SpaceX was born on the Long Island Expressway.
The year was 2000, and Elon Musk had just been forced out of his position as CEO of PayPal. As he cruised down the highway with friend and fellow entrepreneur Adeo Ressi, the question came up:
What was Musk going to do next?
"I told Adeo I had always been interested in space, but I didn't think that was something a private individual could do anything about," Musk relates to Eric Berger, author of the new book Liftoff: Elon Musk and the Desperate Early Days That Launched SpaceX. Still thinking about the conversation later that day, Musk checked out NASA's website, looking for plans for humans going to Mars.
He didn't find any.
So, after taking some time to study the subject a bit more in-depth, Musk came up with his own.
What follows in Liftoff is a crazy (and fascinating) journey of how Musk built a company meant to try to solve some very complex problems.
And while most aspiring entrepreneurs aren't trying to tackle the challenge of interstellar travel, they can still learn quite a bit from Berger's behind-the-scenes look at the early days of SpaceX, one that Musk himself has endorsed.
Here are a few key lessons, just from the first chapter.
Don't start with a product. Start with a problem
SpaceX didn't start off building its own rockets. In fact, in the early days, Musk and his advisers traveled to Russia (twice) to try to buy a refurbished intercontinental ballistic missile.
The problem, writes Berger, was the Russians had no respect for Musk. In their eyes, Musk had no idea what he was getting himself into. So, they offered him their rockets at a ridiculous markup.
"I wondered what it would take to build our own rocket," said Musk.
A few years later, Musk and SpaceX had done just that.
Do your research, first
Musk needed to prove he was serious. An avid student, Musk already had Ivy League degrees in economics and physics. He applied that student's mentality to his new area of focus.
"[Musk] had been reading everything he could get his hands on about rockets, from old Soviet technical manuals to John Drury Clark's iconic book on propellants, Ignition! " writes Berger. Further, Musk knew full well that other entrepreneurs had dabbled in rocket science and failed. So he studied what they had done, learning from their mistakes so as to avoid repeating them.
Now, Musk was ready to start meeting with rocket scientists. All the while, he continued that "learn-it-all" mindset, asking good questions and listening intently for the answers.

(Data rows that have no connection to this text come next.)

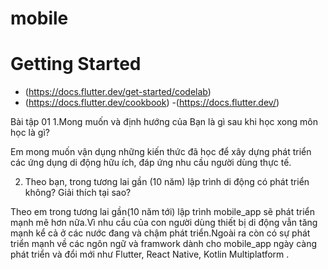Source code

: ﻿# mobile
# Getting Started
- (https://docs.flutter.dev/get-started/codelab)
- (https://docs.flutter.dev/cookbook)
-(https://docs.flutter.dev/)

Bài tập 01
1.Mong muốn và định hướng của Bạn là gì sau khi học xong môn học là gì?

Em mong muốn vận dụng những kiến thức đã học để xây dựng phát triển các ứng dụng di động hữu ích, đáp ứng nhu cầu người dùng thực tế. 

2. Theo bạn, trong tương lai gần (10 năm) lập trình di động có phát triển không? Giải thích tại sao?

Theo em trong tương lai gần(10 năm tới) lập trình mobile_app sẽ phát triển mạnh mẽ hơn nữa.Vì nhu cầu của con người dùng thiết bị di động vẫn tăng mạnh kể cả ở các nước đang và chậm phát triển.Ngoài ra còn có sự phát triển mạnh về các ngôn ngữ và framwork dành cho mobile_app ngày càng phát triển và đổi mới như Flutter, React Native, Kotlin Multiplatform .

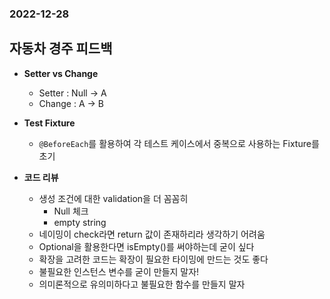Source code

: ### 2022-12-28

## 자동차 경주 피드백
- **Setter vs Change**
  - Setter : Null -> A
  - Change : A -> B

- **Test Fixture**
  - `@BeforeEach`를 활용하여 각 테스트 케이스에서 중복으로 사용하는 Fixture를 초기

- **코드 리뷰**
  - 생성 조건에 대한 validation을 더 꼼꼼히
    - Null 체크
    - empty string
  - 네이밍이 check라면 return 값이 존재하리라 생각하기 어려움
  - Optional을 활용한다면 isEmpty()를 써야하는데 굳이 싶다
  - 확장을 고려한 코드는 확장이 필요한 타이밍에 만드는 것도 좋다
  - 불필요한 인스턴스 변수를 굳이 만들지 말자!
  - 의미론적으로 유의미하다고 불필요한 함수를 만들지 말자
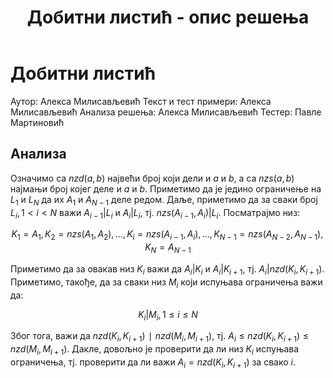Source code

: ﻿---
title: Добитни листић - опис решења
---

# Добитни листић

Аутор: Алекса Милисављевић
Текст и тест примери: Алекса Милисављевић
Анализа решења: Алекса Милисављевић
Тестер: Павле Мартиновић

## Анализа

Означимо са $nzd(a,b)$ највећи број који дели и $a$ и $b$, а са $nzs(a,b)$ најмањи број којег деле и $a$ и $b$. Приметимо да је једино ограничење на $L_{1}$ и $L_{N}$ да их $A_{1}$ и $A_{N-1}$ деле редом. Даље, приметимо да за сваки број $L_{i}, 1 < i < N$ важи $A_{i-1} | L_{i}$ и $A_{i} | L_{i}$, тј. $nzs(A_{i-1},A_{i}) | L_{i}$. Посматрајмо низ: 

$$K_{1} = A_1, K_{2} = nzs(A_{1},A_{2}),...,K_{i}=nzs(A_{i-1},A_{i}),...,K_{N-1}=nzs(A_{N-2},A_{N-1}),K_{N}=A_{N-1}$$

Приметимо да за овакав низ $K_{i}$ важи да $A_{i} | K_{i}$ и $A_{i} | K_{i+1}$, тј. $A_{i} | nzd(K_{i},K_{i+1})$. Приметимо, такође, да за сваки низ $M_{i}$ који испуњава ограничења важи да: 

$$K_{i} | M_{i}, 1 \leq i \leq N$$

Због тога, важи да $nzd(K_{i},K_{i+1}​) ∣ nzd(M_{i},M_{i+1})$, тј. $A_{i} \leq nzd(K_{i},K_{i+1}) \leq nzd(M_{i},M_{i+1})$. Дакле, довољно је проверити да ли низ $K_{i}$ испуњава ограничења, тј. проверити да ли важи $A_{i} = nzd(K_{i},K_{i+1})$ за свако $i$.
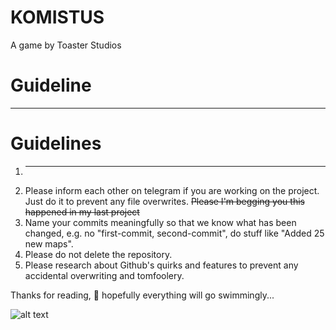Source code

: # KOMISTUS
 A game by Toaster Studios
 
# Guideline
________________________________________________________________

# Guidelines
1. ______________________
2. Please inform each other on telegram if you are working on the project. Just do it to prevent any file overwrites. ~~Please I'm begging you this happened in my last project~~
3. Name your commits meaningfully so that we know what has been changed, e.g. no "first-commit, second-commit", do stuff like "Added 25 new maps".
4. Please do not delete the repository.
5. Please research about Github's quirks and features to prevent any accidental overwriting and tomfoolery.

Thanks for reading, 🙏 hopefully everything will go swimmingly...

![alt text](https://img.ifunny.co/images/b24c3b41a27eacfdfce5727b9f16da9052f3dbbf83590249092aa3bad51754c5_3.jpg)

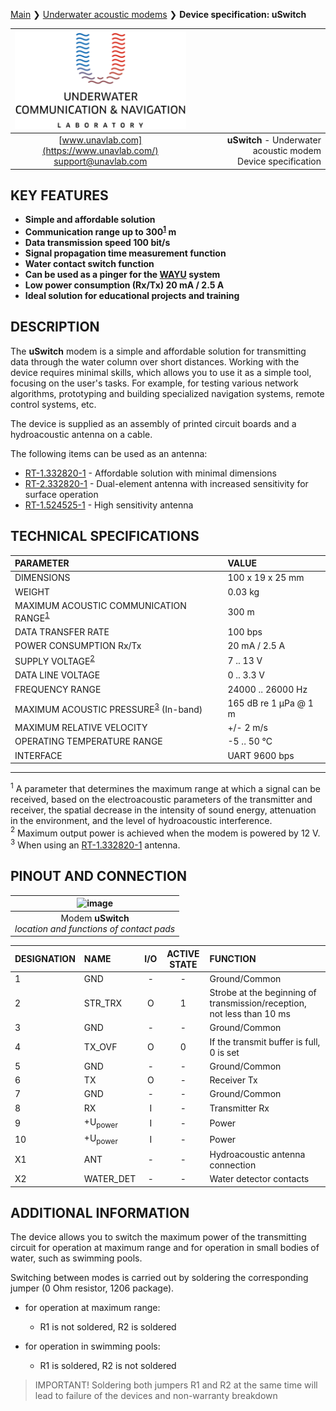[Main](/../../) ❯ [Underwater acoustic modems](/underwater_acoustic_modems_en) ❯ **Device specification: uSwitch**

<div style="page-break-after: always;"></div>

| ![logo](/documentation/sm_logo.png) |  |
| :---: | ---: |
| [www.unavlab.com](https://www.unavlab.com/) <br/> [support@unavlab.com](mailto:support@unavlab.com) | **uSwitch** - Underwater acoustic modem <br/> Device specification |

<div style="page-break-after: always;"></div>

## KEY FEATURES

* **Simple and affordable solution**
* **Communication range up to 300<sup>[1](#footnote1)</sup> m**
* **Data transmission speed 100 bit/s**
* **Signal propagation time measurement function**
* **Water contact switch function**
* **Can be used as a pinger for the [WAYU](documentation/navigation_and_tracking_systems_en#wayu) system**
* **Low power consumption (Rx/Tx) 20 mA / 2.5 A**
* **Ideal solution for educational projects and training**

<div style="page-break-after: always;"></div>

## DESCRIPTION

The **uSwitch** modem is a simple and affordable solution for transmitting data through the water column over short distances.
Working with the device requires minimal skills, which allows you to use it as a simple tool, focusing on the user's tasks.
For example, for testing various network algorithms, prototyping and building specialized navigation systems, remote control systems, etc.

The device is supplied as an assembly of printed circuit boards and a hydroacoustic antenna on a cable.

The following items can be used as an antenna:
- [RT-1.332820-1](https://docs.unavlab.com/documentation/EN/Transducers/RT_1_332820_1_Specification_en.html) - Affordable solution with minimal dimensions
- [RT-2.332820-1](https://docs.unavlab.com/documentation/EN/Transducers/RT_2_332820_1_Specification_en.html) - Dual-element antenna with increased sensitivity for surface operation
- [RT-1.524525-1](https://docs.unavlab.com/documentation/EN/Transducers/RT-1.524525-1_specification_en.html) - High sensitivity antenna

<div style="page-break-after: always;"></div>

## TECHNICAL SPECIFICATIONS

| PARAMETER | VALUE |
| :--- | :--- |
| DIMENSIONS | 100 x 19 x 25 mm |
| WEIGHT | 0.03 kg |
| MAXIMUM ACOUSTIC COMMUNICATION RANGE<sup>[1](#footnote1)</sup> | 300 m |
| DATA TRANSFER RATE | 100 bps |
| POWER CONSUMPTION Rx/Tx | 20 mA / 2.5 A |
| SUPPLY VOLTAGE<sup>[2](#footnote2)</sup> | 7 .. 13 V |
| DATA LINE VOLTAGE | 0 .. 3.3 V |
| FREQUENCY RANGE | 24000 .. 26000 Hz |
| MAXIMUM ACOUSTIC PRESSURE<sup>[3](#footnote3)</sup> (In-band) | 165 dB re 1 µPa @ 1 m |
| MAXIMUM RELATIVE VELOCITY | +/- 2 m/s |
| OPERATING TEMPERATURE RANGE | -5 .. 50 °C |
| INTERFACE | UART 9600 bps |

________________
<a name="footnote1"><sup>1</sup></a> A parameter that determines the maximum range at which a signal can be received, based on the electroacoustic parameters of the transmitter and receiver, the spatial decrease in the intensity of sound energy, attenuation in the environment, and the level of hydroacoustic interference.  
<a name="footnote2"><sup>2</sup></a> Maximum output power is achieved when the modem is powered by 12 V.  
<a name="footnote3"><sup>3</sup></a> When using an [RT-1.332820-1](https://docs.unavlab.com/documentation/ENTransducers/RT_1_332820_1_Specification_en.html) antenna.  

<div style="page-break-after: always;"></div>

## PINOUT AND CONNECTION

| ![image](https://github.com/user-attachments/assets/058c5ff9-68f8-4139-831d-2092fda60fd2) |
| :---: |
| Modem **uSwitch** <br/> *location and functions of contact pads* |

| DESIGNATION | NAME | I/O | ACTIVE STATE | FUNCTION |
| :--- | :--- | :---: | :---: |:--- |
| 1 | GND | - | - | Ground/Common |
| 2 | STR_TRX | O | 1 | Strobe at the beginning of transmission/reception, not less than 10 ms |
| 3 | GND | - | - | Ground/Common |
| 4 | TX_OVF | O | 0 | If the transmit buffer is full, 0 is set |
| 5 | GND | - | - | Ground/Common |
| 6 | TX | O | - | Receiver Tx |
| 7 | GND | - | - | Ground/Common |
| 8 | RX | I | - | Transmitter Rx |
| 9 | +U<sub>power</sub> | I | - | Power |
| 10 | +U<sub>power</sub> | I | - | Power |
| X1 | ANT | - | - | Hydroacoustic antenna connection |
| X2 | WATER_DET | - | - | Water detector contacts |

<div style="page-break-after: always;"></div>

## ADDITIONAL INFORMATION

The device allows you to switch the maximum power of the transmitting circuit for operation at maximum range and for operation in small bodies of water, such as swimming pools.

Switching between modes is carried out by soldering the corresponding jumper (0 Ohm resistor, 1206 package).

- for operation at maximum range:
  - R1 is not soldered, R2 is soldered

- for operation in swimming pools:
  - R1 is soldered, R2 is not soldered

> IMPORTANT! Soldering both jumpers R1 and R2 at the same time will lead to failure of the devices and non-warranty breakdown

<div style="page-break-after: always;"></div>
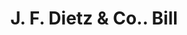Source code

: ---
doi: 10.7916/D85F03XD
date_other: '1890'
date_other_textual: 1890-1899
form: printed ephemera
genre:
- Invoices
name:
- J. F. Dietz & Co.
object_in_context_url: https://biggert.cul.columbia.edu/items/view/ave_biggert_01262
subject_hierarchical_geographic:
- Cincinnati, Ohio, United States
subject_name:
- J. F. Dietz & Co.
title: J. F. Dietz & Co.. Bill
sort_title: J. F. Dietz & Co.. Bill
call_number: ave_biggert_01262
coordinates:
- 39.1,-84.51666666666667
pid: ave_biggert_01262
identifiers: ave_biggert_01262
canvas_id: ldpd:396524
permalink: "/items/ave_biggert_01262/"
layout: iiif-image-page
---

Musk's original plan was to inspire the public, leading to more funding for NASA. But the more Musk learned, the more he realized that NASA had its own problems beyond funding.
"I began to understand why things were so expensive," said Musk. "I looked at the horses that NASA had in the stable. And with horses like Boeing and Lockheed, you're screwed. Those horses are lame. I knew Mars Oasis would not be enough."
So, Musk began to think bigger.
If Musk could bring down the cost of space travel, there would be more opportunities. And if SpaceX could cut through the red tape that plagued NASA, it could help pave the way to pursue those opportunities.
Not everyone was as enthusiastic.
Berger relates how the following spring Musk called a meeting of about 15 or 20 prominent aerospace engineers. The engineers had been encouraged to attend by Mike Griffin, a leader in the field who would later become the administrator of NASA.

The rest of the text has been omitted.